The problem. The lines to return are those below that contain the word "writer".
::: Supplied data
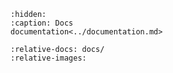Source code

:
 ```{toctree}
:hidden:
:caption: Docs
documentation<../documentation.md>
```

```{include} ../README.txt
:relative-docs: docs/
:relative-images:
```
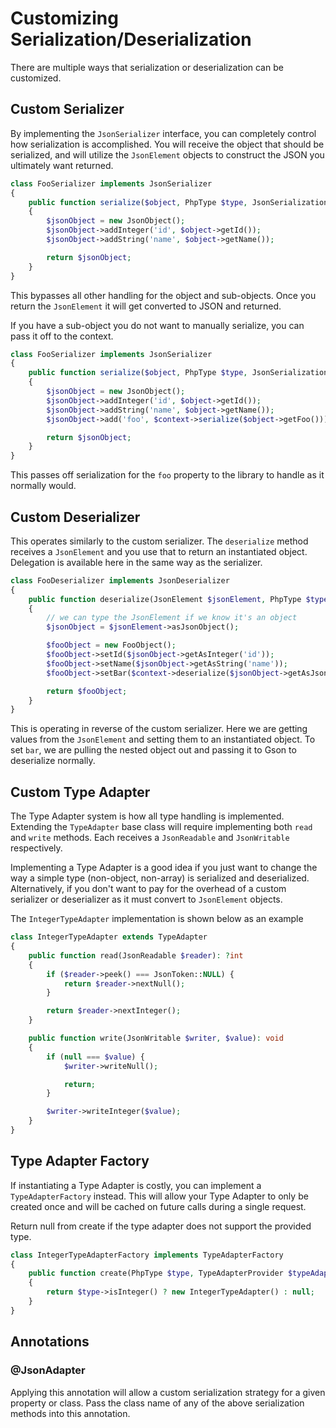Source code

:Customizing Serialization/Deserialization
=========================================

There are multiple ways that serialization or deserialization can be
customized.

Custom Serializer
-----------------

By implementing the `JsonSerializer` interface, you can completely
control how serialization is accomplished.  You will receive the
object that should be serialized, and will utilize the `JsonElement`
objects to construct the JSON you ultimately want returned.

```php
class FooSerializer implements JsonSerializer
{
    public function serialize($object, PhpType $type, JsonSerializationContext $context): JsonElement
    {
        $jsonObject = new JsonObject();
        $jsonObject->addInteger('id', $object->getId());
        $jsonObject->addString('name', $object->getName());

        return $jsonObject;
    }
}
```

This bypasses all other handling for the object and sub-objects.  Once
you return the `JsonElement` it will get converted to JSON and returned.

If you have a sub-object you do not want to manually serialize, you can
pass it off to the context.

```php
class FooSerializer implements JsonSerializer
{
    public function serialize($object, PhpType $type, JsonSerializationContext $context): JsonElement
    {
        $jsonObject = new JsonObject();
        $jsonObject->addInteger('id', $object->getId());
        $jsonObject->addString('name', $object->getName());
        $jsonObject->add('foo', $context->serialize($object->getFoo()));

        return $jsonObject;
    }
}
```

This passes off serialization for the `foo` property to the library to
handle as it normally would.

Custom Deserializer
-------------------

This operates similarly to the custom serializer.  The `deserialize`
method receives a `JsonElement` and you use that to return an
instantiated object.  Delegation is available here in the same way
as the serializer.

```php
class FooDeserializer implements JsonDeserializer
{
    public function deserialize(JsonElement $jsonElement, PhpType $type, JsonDeserializationContext $context)
    {
        // we can type the JsonElement if we know it's an object
        $jsonObject = $jsonElement->asJsonObject();

        $fooObject = new FooObject();
        $fooObject->setId($jsonObject->getAsInteger('id'));
        $fooObject->setName($jsonObject->getAsString('name'));
        $fooObject->setBar($context->deserialize($jsonObject->getAsJsonObject('bar'), Bar::class));

        return $fooObject;
    }
}
```

This is operating in reverse of the custom serializer.  Here we are
getting values from the `JsonElement` and setting them to an instantiated
object.  To set `bar`, we are pulling the nested object out and passing
it to Gson to deserialize normally.

Custom Type Adapter
-------------------

The Type Adapter system is how all type handling is implemented.
Extending the `TypeAdapter` base class will require implementing both
`read` and `write` methods.  Each receives a `JsonReadable` and
`JsonWritable` respectively.

Implementing a Type Adapter is a good idea if you just want to change
the way a simple type (non-object, non-array) is serialized and
deserialized.  Alternatively, if you don't want to pay for the overhead
of a custom serializer or deserializer as it must convert to `JsonElement`
objects.

The `IntegerTypeAdapter` implementation is shown below as an example

```php
class IntegerTypeAdapter extends TypeAdapter
{
    public function read(JsonReadable $reader): ?int
    {
        if ($reader->peek() === JsonToken::NULL) {
            return $reader->nextNull();
        }

        return $reader->nextInteger();
    }

    public function write(JsonWritable $writer, $value): void
    {
        if (null === $value) {
            $writer->writeNull();

            return;
        }

        $writer->writeInteger($value);
    }
}
```

Type Adapter Factory
--------------------

If instantiating a Type Adapter is costly, you can implement a
`TypeAdapterFactory` instead.  This will allow your Type Adapter to
only be created once and will be cached on future calls during a
single request.

Return null from create if the type adapter does not support the
provided type.

```php
class IntegerTypeAdapterFactory implements TypeAdapterFactory
{
    public function create(PhpType $type, TypeAdapterProvider $typeAdapterProvider): ?TypeAdapter
    {
        return $type->isInteger() ? new IntegerTypeAdapter() : null;
    }
}
```

Annotations
-----------

### @JsonAdapter

Applying this annotation will allow a custom serialization strategy
for a given property or class.  Pass the class name of any of the above
serialization methods into this annotation.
::::::
Response to this task.
    public function write(JsonWritable $writer, $value): void
            $writer->writeNull();
        $writer->writeInteger($value);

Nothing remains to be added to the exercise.